**Material provided:**
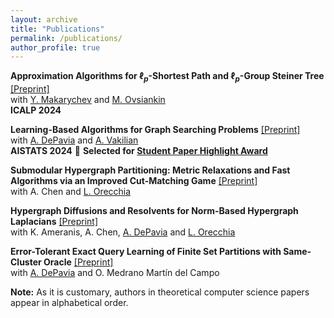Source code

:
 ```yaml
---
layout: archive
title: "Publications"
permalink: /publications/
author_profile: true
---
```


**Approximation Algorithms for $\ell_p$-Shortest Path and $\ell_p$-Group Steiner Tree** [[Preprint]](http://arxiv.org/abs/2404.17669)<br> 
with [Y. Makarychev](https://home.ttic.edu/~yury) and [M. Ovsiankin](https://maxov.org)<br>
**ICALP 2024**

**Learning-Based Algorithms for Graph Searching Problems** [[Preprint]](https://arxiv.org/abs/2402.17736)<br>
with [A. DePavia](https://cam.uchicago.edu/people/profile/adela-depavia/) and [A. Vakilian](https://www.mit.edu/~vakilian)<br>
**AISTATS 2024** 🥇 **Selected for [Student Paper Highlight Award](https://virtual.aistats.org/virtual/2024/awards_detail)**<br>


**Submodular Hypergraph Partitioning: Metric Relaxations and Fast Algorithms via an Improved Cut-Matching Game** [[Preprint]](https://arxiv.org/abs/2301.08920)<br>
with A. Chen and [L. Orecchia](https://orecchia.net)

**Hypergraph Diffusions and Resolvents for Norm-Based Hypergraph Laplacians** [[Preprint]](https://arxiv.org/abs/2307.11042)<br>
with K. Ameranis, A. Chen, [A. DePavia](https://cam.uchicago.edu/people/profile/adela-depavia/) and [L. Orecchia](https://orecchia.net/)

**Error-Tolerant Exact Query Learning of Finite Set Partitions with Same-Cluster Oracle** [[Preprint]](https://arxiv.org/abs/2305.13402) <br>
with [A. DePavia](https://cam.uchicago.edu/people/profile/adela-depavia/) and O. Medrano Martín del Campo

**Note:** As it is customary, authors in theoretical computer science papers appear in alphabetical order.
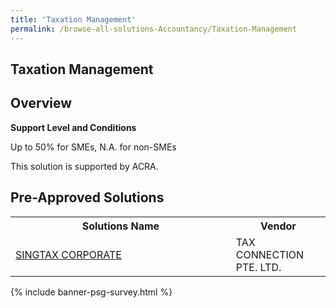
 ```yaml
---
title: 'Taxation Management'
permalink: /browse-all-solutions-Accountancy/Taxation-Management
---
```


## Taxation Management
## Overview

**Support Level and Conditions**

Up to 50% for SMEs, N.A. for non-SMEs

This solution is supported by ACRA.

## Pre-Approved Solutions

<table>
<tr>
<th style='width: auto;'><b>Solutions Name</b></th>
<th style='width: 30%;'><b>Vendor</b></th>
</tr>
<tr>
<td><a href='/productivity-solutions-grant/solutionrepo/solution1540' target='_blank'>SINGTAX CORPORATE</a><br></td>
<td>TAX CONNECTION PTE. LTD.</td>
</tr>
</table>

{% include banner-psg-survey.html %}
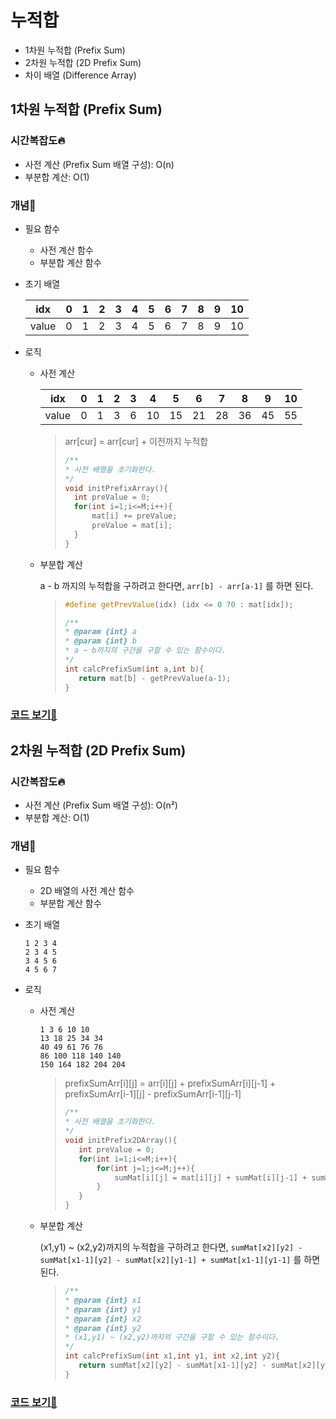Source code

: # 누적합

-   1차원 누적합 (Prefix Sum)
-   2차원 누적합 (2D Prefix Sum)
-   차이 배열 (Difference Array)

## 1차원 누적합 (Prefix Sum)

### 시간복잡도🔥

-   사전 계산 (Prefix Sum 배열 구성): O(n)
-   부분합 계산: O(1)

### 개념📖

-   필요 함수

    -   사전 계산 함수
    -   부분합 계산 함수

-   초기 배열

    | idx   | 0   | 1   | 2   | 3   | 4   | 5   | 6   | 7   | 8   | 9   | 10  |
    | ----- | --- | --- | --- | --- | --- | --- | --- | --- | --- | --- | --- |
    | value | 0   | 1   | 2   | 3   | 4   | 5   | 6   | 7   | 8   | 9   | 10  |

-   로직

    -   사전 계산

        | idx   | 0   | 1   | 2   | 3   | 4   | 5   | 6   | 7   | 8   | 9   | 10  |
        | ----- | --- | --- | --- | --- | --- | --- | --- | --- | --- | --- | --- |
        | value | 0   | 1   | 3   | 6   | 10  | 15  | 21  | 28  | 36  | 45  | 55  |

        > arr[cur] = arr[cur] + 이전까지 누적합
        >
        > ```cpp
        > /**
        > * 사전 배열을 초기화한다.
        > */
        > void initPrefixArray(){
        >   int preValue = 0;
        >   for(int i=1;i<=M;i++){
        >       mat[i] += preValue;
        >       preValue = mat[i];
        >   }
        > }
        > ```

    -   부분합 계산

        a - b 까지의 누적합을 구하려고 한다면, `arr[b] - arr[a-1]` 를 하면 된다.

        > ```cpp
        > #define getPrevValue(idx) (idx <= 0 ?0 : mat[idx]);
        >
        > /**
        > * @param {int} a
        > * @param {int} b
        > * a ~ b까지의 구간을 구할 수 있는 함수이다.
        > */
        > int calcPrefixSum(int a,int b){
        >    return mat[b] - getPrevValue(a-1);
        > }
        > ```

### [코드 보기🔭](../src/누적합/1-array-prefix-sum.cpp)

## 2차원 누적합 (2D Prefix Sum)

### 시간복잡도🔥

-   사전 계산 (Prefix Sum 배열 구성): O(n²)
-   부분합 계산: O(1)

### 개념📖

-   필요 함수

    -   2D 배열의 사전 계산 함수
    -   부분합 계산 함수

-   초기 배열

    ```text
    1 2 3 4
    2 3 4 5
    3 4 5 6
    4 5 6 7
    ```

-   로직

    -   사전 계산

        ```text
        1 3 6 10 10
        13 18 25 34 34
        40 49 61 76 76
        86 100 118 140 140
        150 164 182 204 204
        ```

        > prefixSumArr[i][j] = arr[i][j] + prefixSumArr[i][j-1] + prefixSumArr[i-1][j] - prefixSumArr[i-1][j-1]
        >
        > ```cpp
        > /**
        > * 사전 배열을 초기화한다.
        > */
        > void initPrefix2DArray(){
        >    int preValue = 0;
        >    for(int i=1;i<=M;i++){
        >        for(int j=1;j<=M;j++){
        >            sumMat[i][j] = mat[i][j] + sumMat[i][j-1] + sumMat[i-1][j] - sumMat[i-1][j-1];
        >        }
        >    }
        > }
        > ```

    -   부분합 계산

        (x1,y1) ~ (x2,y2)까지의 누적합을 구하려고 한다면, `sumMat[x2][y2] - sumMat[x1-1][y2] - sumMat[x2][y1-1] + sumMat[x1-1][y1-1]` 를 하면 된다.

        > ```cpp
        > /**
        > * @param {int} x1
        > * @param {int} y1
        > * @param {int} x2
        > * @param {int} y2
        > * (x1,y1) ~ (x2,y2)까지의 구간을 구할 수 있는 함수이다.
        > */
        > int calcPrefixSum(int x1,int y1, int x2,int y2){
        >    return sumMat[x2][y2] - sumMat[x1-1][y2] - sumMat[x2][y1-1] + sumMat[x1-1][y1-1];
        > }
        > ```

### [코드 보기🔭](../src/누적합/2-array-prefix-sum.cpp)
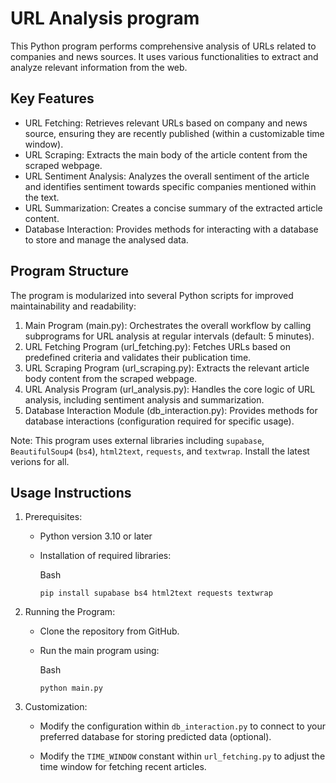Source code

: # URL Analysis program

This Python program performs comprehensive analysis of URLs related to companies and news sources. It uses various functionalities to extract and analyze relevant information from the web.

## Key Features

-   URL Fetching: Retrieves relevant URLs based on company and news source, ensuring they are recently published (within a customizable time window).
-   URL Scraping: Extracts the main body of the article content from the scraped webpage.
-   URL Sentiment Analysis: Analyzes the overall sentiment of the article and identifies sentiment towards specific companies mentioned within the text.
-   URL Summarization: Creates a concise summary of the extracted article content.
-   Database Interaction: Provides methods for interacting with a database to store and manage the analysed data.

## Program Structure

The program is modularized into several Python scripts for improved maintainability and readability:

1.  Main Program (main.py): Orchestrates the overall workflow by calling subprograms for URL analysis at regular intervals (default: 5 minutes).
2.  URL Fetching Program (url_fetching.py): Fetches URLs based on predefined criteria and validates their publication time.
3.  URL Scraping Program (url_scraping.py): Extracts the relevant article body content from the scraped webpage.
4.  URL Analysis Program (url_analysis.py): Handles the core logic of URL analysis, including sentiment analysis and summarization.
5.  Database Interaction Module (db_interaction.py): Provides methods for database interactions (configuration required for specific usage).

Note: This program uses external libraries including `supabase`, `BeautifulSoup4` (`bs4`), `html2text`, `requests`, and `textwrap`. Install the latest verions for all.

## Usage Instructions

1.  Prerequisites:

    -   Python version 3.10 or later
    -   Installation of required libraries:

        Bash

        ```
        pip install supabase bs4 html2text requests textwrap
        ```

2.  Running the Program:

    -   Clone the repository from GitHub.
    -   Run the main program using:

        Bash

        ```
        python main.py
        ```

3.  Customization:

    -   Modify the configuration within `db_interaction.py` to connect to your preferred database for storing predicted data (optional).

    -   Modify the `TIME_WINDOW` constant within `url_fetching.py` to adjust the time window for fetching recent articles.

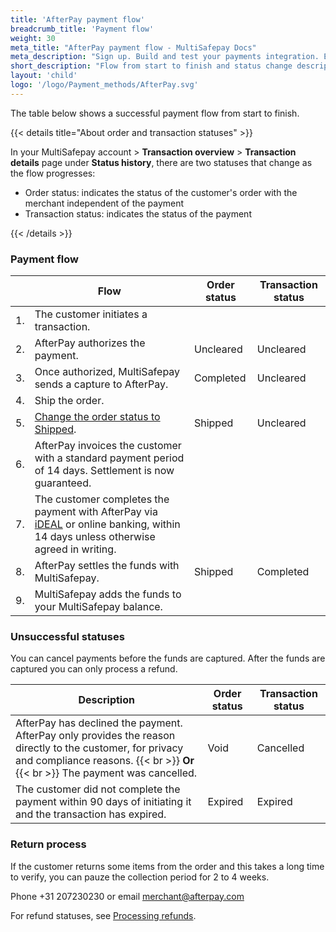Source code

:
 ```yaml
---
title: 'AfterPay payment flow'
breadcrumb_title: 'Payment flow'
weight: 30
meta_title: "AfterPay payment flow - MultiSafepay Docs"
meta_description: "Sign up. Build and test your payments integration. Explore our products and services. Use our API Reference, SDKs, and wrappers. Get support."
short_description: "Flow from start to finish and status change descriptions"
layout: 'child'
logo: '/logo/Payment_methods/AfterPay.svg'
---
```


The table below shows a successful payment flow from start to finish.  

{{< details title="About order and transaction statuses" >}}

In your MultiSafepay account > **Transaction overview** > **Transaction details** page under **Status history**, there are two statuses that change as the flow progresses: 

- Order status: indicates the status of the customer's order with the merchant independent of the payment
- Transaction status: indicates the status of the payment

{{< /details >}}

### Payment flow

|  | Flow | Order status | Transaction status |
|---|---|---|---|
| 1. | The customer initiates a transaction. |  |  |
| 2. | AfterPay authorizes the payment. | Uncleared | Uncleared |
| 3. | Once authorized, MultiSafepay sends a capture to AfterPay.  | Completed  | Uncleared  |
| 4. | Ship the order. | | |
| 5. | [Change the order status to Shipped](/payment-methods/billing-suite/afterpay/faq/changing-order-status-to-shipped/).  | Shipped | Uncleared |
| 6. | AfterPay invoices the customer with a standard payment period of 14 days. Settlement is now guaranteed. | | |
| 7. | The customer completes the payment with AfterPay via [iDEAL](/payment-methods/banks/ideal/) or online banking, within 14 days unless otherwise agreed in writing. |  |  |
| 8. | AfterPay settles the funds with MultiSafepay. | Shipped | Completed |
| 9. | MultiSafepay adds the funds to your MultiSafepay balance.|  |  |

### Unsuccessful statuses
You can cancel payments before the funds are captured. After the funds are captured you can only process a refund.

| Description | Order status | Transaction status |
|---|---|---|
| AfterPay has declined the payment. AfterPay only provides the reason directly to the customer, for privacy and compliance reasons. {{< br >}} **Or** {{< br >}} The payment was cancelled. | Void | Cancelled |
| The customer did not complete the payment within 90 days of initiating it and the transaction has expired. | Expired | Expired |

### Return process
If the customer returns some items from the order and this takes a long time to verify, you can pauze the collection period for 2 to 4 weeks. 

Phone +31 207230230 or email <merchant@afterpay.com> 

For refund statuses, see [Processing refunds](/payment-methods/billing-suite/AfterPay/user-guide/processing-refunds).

**What is required:** Reproduce verbatim the lines of the material above, beginning with its first line and ending with the line that contains "and [A. Vakilian](https://www.mit.edu/~vakilian)<br>"; skip pictures.

**Response:**
Source code

:
 ```yaml
---
layout: archive
title: "Publications"
permalink: /publications/
author_profile: true
---
```


**Approximation Algorithms for $\ell_p$-Shortest Path and $\ell_p$-Group Steiner Tree** [[Preprint]](http://arxiv.org/abs/2404.17669)<br> 
with [Y. Makarychev](https://home.ttic.edu/~yury) and [M. Ovsiankin](https://maxov.org)<br>
**ICALP 2024**

**Learning-Based Algorithms for Graph Searching Problems** [[Preprint]](https://arxiv.org/abs/2402.17736)<br>
with [A. DePavia](https://cam.uchicago.edu/people/profile/adela-depavia/) and [A. Vakilian](https://www.mit.edu/~vakilian)<br>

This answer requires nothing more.